Lower crude oil prices will mean less exploration and development
According to the financial reports analyzed by the U.S. Energy Information Administration (EIA), global expenditures related to oil and natural gas exploration and development (E&D) increased $42 billion (13%) for 102 publicly traded oil companies in 2019, totaling $361 billion. As a result of significant crude oil price declines in 2020, however, global proved reserves will likely be revised downward, and E&D expenditures will also likely decline.

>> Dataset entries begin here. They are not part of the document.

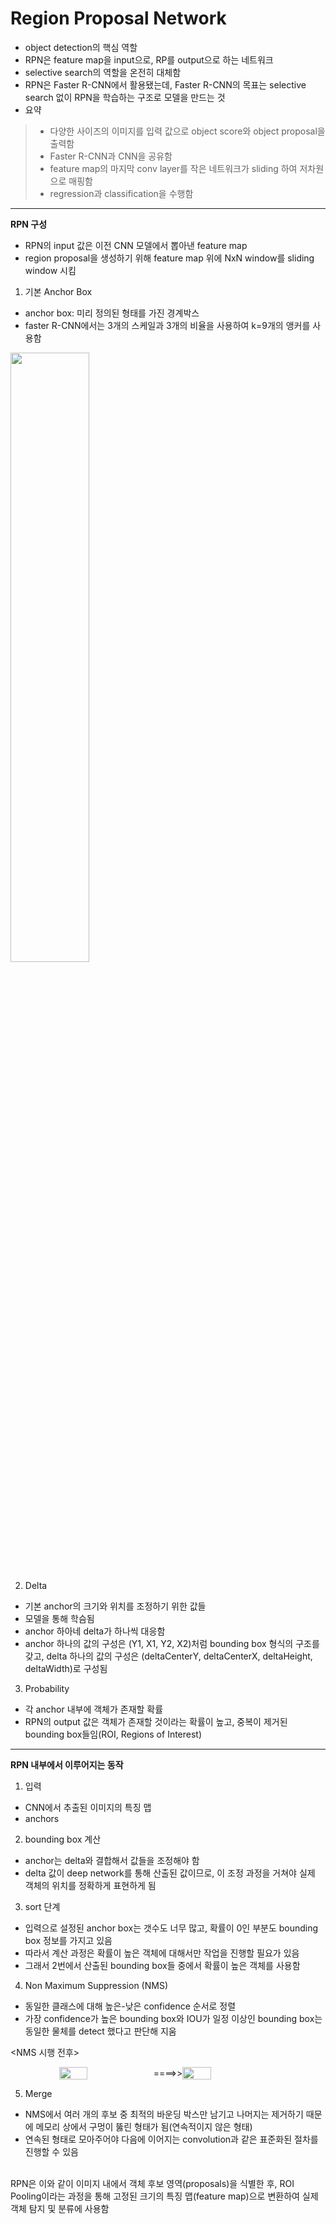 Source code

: # Region Proposal Network
- object detection의 핵심 역할
- RPN은 feature map을 input으로, RP를 output으로 하는 네트워크
- selective search의 역할을 온전히 대체함
- RPN은 Faster R-CNN에서 활용됐는데, Faster R-CNN의 목표는 selective search 없이 RPN을 학습하는 구조로 모델을 만드는 것
- 요약
> - 다양한 사이즈의 이미지를 입력 값으로 object score와 object proposal을 출력함
> - Faster R-CNN과 CNN을 공유함
> - feature map의 마지막 conv layer를 작은 네트워크가 sliding 하여 저차원으로 매핑함
> - regression과 classification을 수행함
---

**RPN 구성**
- RPN의 input 값은 이전 CNN 모델에서 뽑아낸 feature map
- region proposal을 생성하기 위해 feature map 위에 NxN window를 sliding window 시킴

1. 기본 Anchor Box
- anchor box: 미리 정의된 형태를 가진 경계박스
- faster R-CNN에서는 3개의 스케일과 3개의 비율을 사용하여 k=9개의 앵커를 사용함
<img src="https://velog.velcdn.com/images/heayounchoi/post/51bb395a-c9bc-4375-8f7f-259768879b65/image.png" width="50%">

2. Delta
- 기본 anchor의 크기와 위치를 조정하기 위한 값들
- 모델을 통해 학슴됨
- anchor 하아네 delta가 하나씩 대응함
- anchor 하나의 값의 구성은 (Y1, X1, Y2, X2)처럼 bounding box 형식의 구조를 갖고, delta 하나의 값의 구성은 (deltaCenterY, deltaCenterX, deltaHeight, deltaWidth)로 구성됨

3. Probability
- 각 anchor 내부에 객체가 존재할 확률
- RPN의 output 값은 객체가 존재할 것이라는 확률이 높고, 중복이 제거된 bounding box들임(ROI, Regions of Interest)
---
**RPN 내부에서 이루어지는 동작**
1. 입력
- CNN에서 추출된 이미지의 특징 맵
- anchors

2. bounding box 계산
- anchor는 delta와 결합해서 값들을 조정해야 함
- delta 값이 deep network를 통해 산출된 값이므로, 이 조정 과정을 거쳐야 실제 객체의 위치를 정확하게 표현하게 됨

3. sort 단계
- 입력으로 설정된 anchor box는 갯수도 너무 많고, 확률이 0인 부분도 bounding box 정보를 가지고 있음
- 따라서 계산 과정은 확률이 높은 객체에 대해서만 작업을 진행할 필요가 있음
- 그래서 2번에서 산출된 bounding box들 중에서 확률이 높은 객체를 사용함

4. Non Maximum Suppression (NMS)
- 동일한 클래스에 대해 높은-낮은 confidence 순서로 정렬
- 가장 confidence가 높은 bounding box와 IOU가 일정 이상인 bounding box는 동일한 물체를 detect 했다고 판단해 지움

<NMS 시행 전후>
<div style="display: flex; align-items: center; justify-content: center;">
	<img src="https://velog.velcdn.com/images/heayounchoi/post/30344497-49ea-4c19-8a28-41675f65236f/image.png" width="30%">
  <span>====>></span>
	<img src="https://velog.velcdn.com/images/heayounchoi/post/e0c13a58-b2b0-40cb-a424-f16589a15bd9/image.png" width="30%">
</div>

5. Merge
- NMS에서 여러 개의 후보 중 최적의 바운딩 박스만 남기고 나머지는 제거하기 때문에 메모리 상에서 구멍이 뚫린 형태가 됨(연속적이지 않은 형태)
- 연속된 형태로 모아주어야 다음에 이어지는 convolution과 같은 표준화된 절차를 진행할 수 있음
<br>
RPN은 이와 같이 이미지 내에서 객체 후보 영역(proposals)을 식별한 후, ROI Pooling이라는 과정을 통해 고정된 크기의 특징 맵(feature map)으로 변환하여 실제 객체 탐지 및 분류에 사용함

Several companies have already announced large budget reductions.
EIA based its analysis and its recently published 2019 Financial Review primarily on the published financial reports of 102 publicly traded companies, so the conclusions do not necessarily represent the sector as a whole because the analysis does not include private companies that do not publish financial reports.

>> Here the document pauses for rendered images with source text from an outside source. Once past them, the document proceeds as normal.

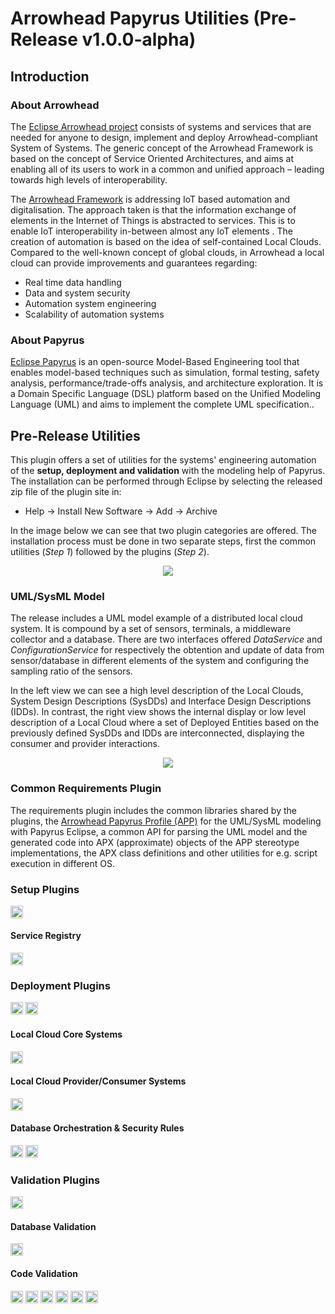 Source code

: # Arrowhead Papyrus Utilities (Pre-Release v1.0.0-alpha)

## Introduction
### About Arrowhead
The [Eclipse Arrowhead project](https://projects.eclipse.org/projects/iot.arrowhead) consists of systems and services that are needed for anyone to design, implement and deploy Arrowhead-compliant System of Systems. The generic concept of the Arrowhead Framework is based on the concept of Service Oriented Architectures, and aims at enabling all of its users to work in a common and unified approach – leading towards high levels of interoperability.

The [Arrowhead Framework](https://github.com/eclipse-arrowhead) is addressing IoT based automation and digitalisation. The approach taken is that the information exchange of elements in the Internet of Things is abstracted to services. This is to enable IoT interoperability in-between almost any IoT elements . The creation of automation is based on the idea of self-contained Local Clouds. Compared to the well-known concept of global clouds, in Arrowhead a local cloud can provide improvements and guarantees regarding:

* Real time data handling
* Data and system security
* Automation system engineering
* Scalability of automation systems

### About Papyrus
[Eclipse Papyrus](https://www.eclipse.org/papyrus/) is an open-source Model-Based Engineering tool that enables model-based techniques such as simulation, formal testing, safety analysis, performance/trade-offs analysis, and architecture exploration. It is a Domain Specific Language (DSL) platform based on the Unified Modeling Language (UML) and aims to implement the complete UML specification..

## Pre-Release Utilities
This plugin offers a set of utilities for the systems' engineering automation of the **setup, deployment and validation** with the modeling help of Papyrus. The installation can be performed through Eclipse by selecting the released zip file of the plugin site in:
* Help -> Install New Software -> Add -> Archive

In the image below we can see that two plugin categories are offered. The installation process must be done in two separate steps, first the common utilities (*Step 1*) followed by the plugins (*Step 2*).

<p align="center">
<img src="https://github.com/fernand0labra/arrowhead-papyrus-utilities/assets/70638694/5e2088c4-316c-4b0a-9a41-b59bef3116c3">
</p>


### UML/SysML Model
The release includes a UML model example of a distributed local cloud system. It is compound by a set of sensors, terminals, a middleware collector and a database. There are two interfaces offered *DataService* and *ConfigurationService* for respectively the obtention and update of data from sensor/database in different elements of the system and configuring the sampling ratio of the sensors.

In the left view we can see a high level description of the Local Clouds, System Design Descriptions (SysDDs) and Interface Design Descriptions (IDDs). In contrast, the right view shows the internal display or low level description of a Local Cloud where a set of Deployed Entities based on the previously defined SysDDs and IDDs are interconnected, displaying the consumer and provider interactions.

<p align="center">
<img src="https://github.com/fernand0labra/arrowhead-papyrus-utilities/assets/70638694/e2d6af14-88b3-4cb4-b5f3-957a970081f8">
</p>

### Common Requirements Plugin

The requirements plugin includes the common libraries shared by the plugins, the [Arrowhead Papyrus Profile (APP)](https://github.com/eclipse-arrowhead/profile-library-sysml/) for the UML/SysML modeling with Papyrus Eclipse, a common API for parsing the UML model and the generated code into APX (approximate) objects of the APP stereotype implementations, the APX class definitions and other utilities for e.g. script execution in different OS.

### Setup Plugins
<img src="https://github.com/fernand0labra/arrowhead-papyrus-utilities/assets/70638694/f374ae9b-2735-49af-91ab-572887abc888" width="20" height="20"/>

#### Service Registry
<img src="https://github.com/fernand0labra/arrowhead-papyrus-utilities/assets/70638694/4de13128-6144-469c-9bb5-29cdd46ea93e" width="20" height="20"/>

### Deployment Plugins
<img src="https://github.com/fernand0labra/arrowhead-papyrus-utilities/assets/70638694/52e4c6a8-6b61-4681-a222-8c5e00d65fd3" width="20" height="20"/>
<img src="https://github.com/fernand0labra/arrowhead-papyrus-utilities/assets/70638694/c0e9e4f1-4fb0-455a-a2be-390396d78b1d" width="20" height="20"/>

#### Local Cloud Core Systems
<img src="https://github.com/fernand0labra/arrowhead-papyrus-utilities/assets/70638694/48982fdd-03d2-474c-a1c5-5701c81bbfa5" width="20" height="20"/>

#### Local Cloud Provider/Consumer Systems
<img src="https://github.com/fernand0labra/arrowhead-papyrus-utilities/assets/70638694/dcc9f37c-6ef0-4796-9f08-583306e50b07" width="20" height="20"/>

#### Database Orchestration & Security Rules
<img src="https://github.com/fernand0labra/arrowhead-papyrus-utilities/assets/70638694/1d9429c1-855a-4382-85b0-69cff18e83e6" width="20" height="20"/>
<img src="https://github.com/fernand0labra/arrowhead-papyrus-utilities/assets/70638694/73045a60-429f-4a1d-870f-32d5e8050a17" width="20" height="20"/>

### Validation Plugins
<img src="https://github.com/fernand0labra/arrowhead-papyrus-utilities/assets/70638694/79cff281-e52d-4824-9209-ae42c980c517" width="20" height="20"/>

#### Database Validation
<img src="https://github.com/fernand0labra/arrowhead-papyrus-utilities/assets/70638694/e1bd2556-8e0e-4b41-b0d3-0efc56432600" width="20" height="20"/>

#### Code Validation
<img src="https://github.com/fernand0labra/arrowhead-papyrus-utilities/assets/70638694/c85b926e-c212-42d7-8a71-0f1d249ea1f3" width="20" height="20"/>
<img src="https://github.com/fernand0labra/arrowhead-papyrus-utilities/assets/70638694/765f9b90-3cd3-4841-959c-bf6b1b838e80" width="20" height="20"/>
<img src="https://github.com/fernand0labra/arrowhead-papyrus-utilities/assets/70638694/16e3e9ba-6a68-454a-a0b6-b5d4a4cd9940" width="20" height="20"/>
<img src="https://github.com/fernand0labra/arrowhead-papyrus-utilities/assets/70638694/df64dd22-1c24-4723-a1fe-1547c0b74921" width="20" height="20"/>
<img src="https://github.com/fernand0labra/arrowhead-papyrus-utilities/assets/70638694/fdd88066-ed5a-4b2d-8ad4-843bd09f63e2" width="20" height="20"/>
<img src="https://github.com/fernand0labra/arrowhead-papyrus-utilities/assets/70638694/24e96ca5-619d-4c6d-9e3d-962ccd9cadeb" width="20" height="20"/>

According to their financial statements, these 102 companies produced 22.2 billion barrels of oil equivalent (BOE), a measure that reflects their combined production of crude oil and natural gas, and spent $361 billion in E&D. Dividing these companies’ E&D expenditures by their combined production volumes provides a ratio of $16/BOE in 2019, or about one-quarter of the average Brent crude oil price of $64/barrel (b).
In its May Short-Term Energy Outlook, EIA forecasts Brent crude oil prices will average $34/b in 2020. If this crude oil price forecast is realized, E&D expenditures per BOE could fall to less than $10/BOE in 2020 if E&D expenditures remain at about one-quarter of the Brent crude oil price.
Proved reserves are estimated quantities of oil and natural gas that analysis of geological and engineering data demonstrates with reasonable certainty are recoverable under existing economic and operating conditions. Because crude oil prices directly affect the profitability of E&D projects, changes in the prices companies use to develop their calculation of reserves can significantly affect their proved reserves levels and the volume of reserves they can claim as additions.
The U.S. Securities and Exchange Commission requires companies listed on U.S. stock exchanges to value proved reserves at the end of a year based on the average crude oil prices from the first trading day of each month during that year. On the first trading day of the first six months of 2020, the front-month Brent futures closing price averaged $44/b, or 30% lower than the 2019 full-year average of $63/b.
When crude oil prices decline, oil companies can take impairment charges for assets that fall in value to less than the cost of developing them. Impairment charges represent the decrease in value of assets a company owns, typically its amount of proved reserves. The current low price environment suggests that the 102 companies EIA analyzed will likely post large negative revisions to their proved reserves in 2020.